• Goal of the exercise:
Every entry below, first to last, should be restated word for word.

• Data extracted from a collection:
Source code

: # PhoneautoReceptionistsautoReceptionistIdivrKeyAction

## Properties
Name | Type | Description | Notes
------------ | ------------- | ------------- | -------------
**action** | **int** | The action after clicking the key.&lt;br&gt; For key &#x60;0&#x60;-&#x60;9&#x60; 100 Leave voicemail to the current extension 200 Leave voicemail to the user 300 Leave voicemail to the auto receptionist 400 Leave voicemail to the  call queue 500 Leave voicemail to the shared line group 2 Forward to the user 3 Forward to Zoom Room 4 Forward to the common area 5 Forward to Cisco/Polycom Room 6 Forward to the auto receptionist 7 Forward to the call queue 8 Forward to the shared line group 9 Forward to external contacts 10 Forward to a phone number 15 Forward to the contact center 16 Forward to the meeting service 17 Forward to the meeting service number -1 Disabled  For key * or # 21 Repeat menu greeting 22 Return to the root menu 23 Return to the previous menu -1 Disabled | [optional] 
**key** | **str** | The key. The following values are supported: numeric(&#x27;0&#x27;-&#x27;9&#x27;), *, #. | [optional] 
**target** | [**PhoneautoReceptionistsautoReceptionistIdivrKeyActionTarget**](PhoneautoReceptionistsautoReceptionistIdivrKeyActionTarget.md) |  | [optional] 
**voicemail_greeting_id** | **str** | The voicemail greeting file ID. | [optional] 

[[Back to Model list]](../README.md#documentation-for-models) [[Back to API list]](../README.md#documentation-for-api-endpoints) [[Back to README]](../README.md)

• Written solution:
Source code

: # PhoneautoReceptionistsautoReceptionistIdivrKeyAction

## Properties
Name | Type | Description | Notes
------------ | ------------- | ------------- | -------------
**action** | **int** | The action after clicking the key.&lt;br&gt; For key &#x60;0&#x60;-&#x60;9&#x60; 100 Leave voicemail to the current extension 200 Leave voicemail to the user 300 Leave voicemail to the auto receptionist 400 Leave voicemail to the  call queue 500 Leave voicemail to the shared line group 2 Forward to the user 3 Forward to Zoom Room 4 Forward to the common area 5 Forward to Cisco/Polycom Room 6 Forward to the auto receptionist 7 Forward to the call queue 8 Forward to the shared line group 9 Forward to external contacts 10 Forward to a phone number 15 Forward to the contact center 16 Forward to the meeting service 17 Forward to the meeting service number -1 Disabled  For key * or # 21 Repeat menu greeting 22 Return to the root menu 23 Return to the previous menu -1 Disabled | [optional] 
**key** | **str** | The key. The following values are supported: numeric(&#x27;0&#x27;-&#x27;9&#x27;), *, #. | [optional] 
**target** | [**PhoneautoReceptionistsautoReceptionistIdivrKeyActionTarget**](PhoneautoReceptionistsautoReceptionistIdivrKeyActionTarget.md) |  | [optional] 
**voicemail_greeting_id** | **str** | The voicemail greeting file ID. | [optional] 

[[Back to Model list]](../README.md#documentation-for-models) [[Back to API list]](../README.md#documentation-for-api-endpoints) [[Back to README]](../README.md)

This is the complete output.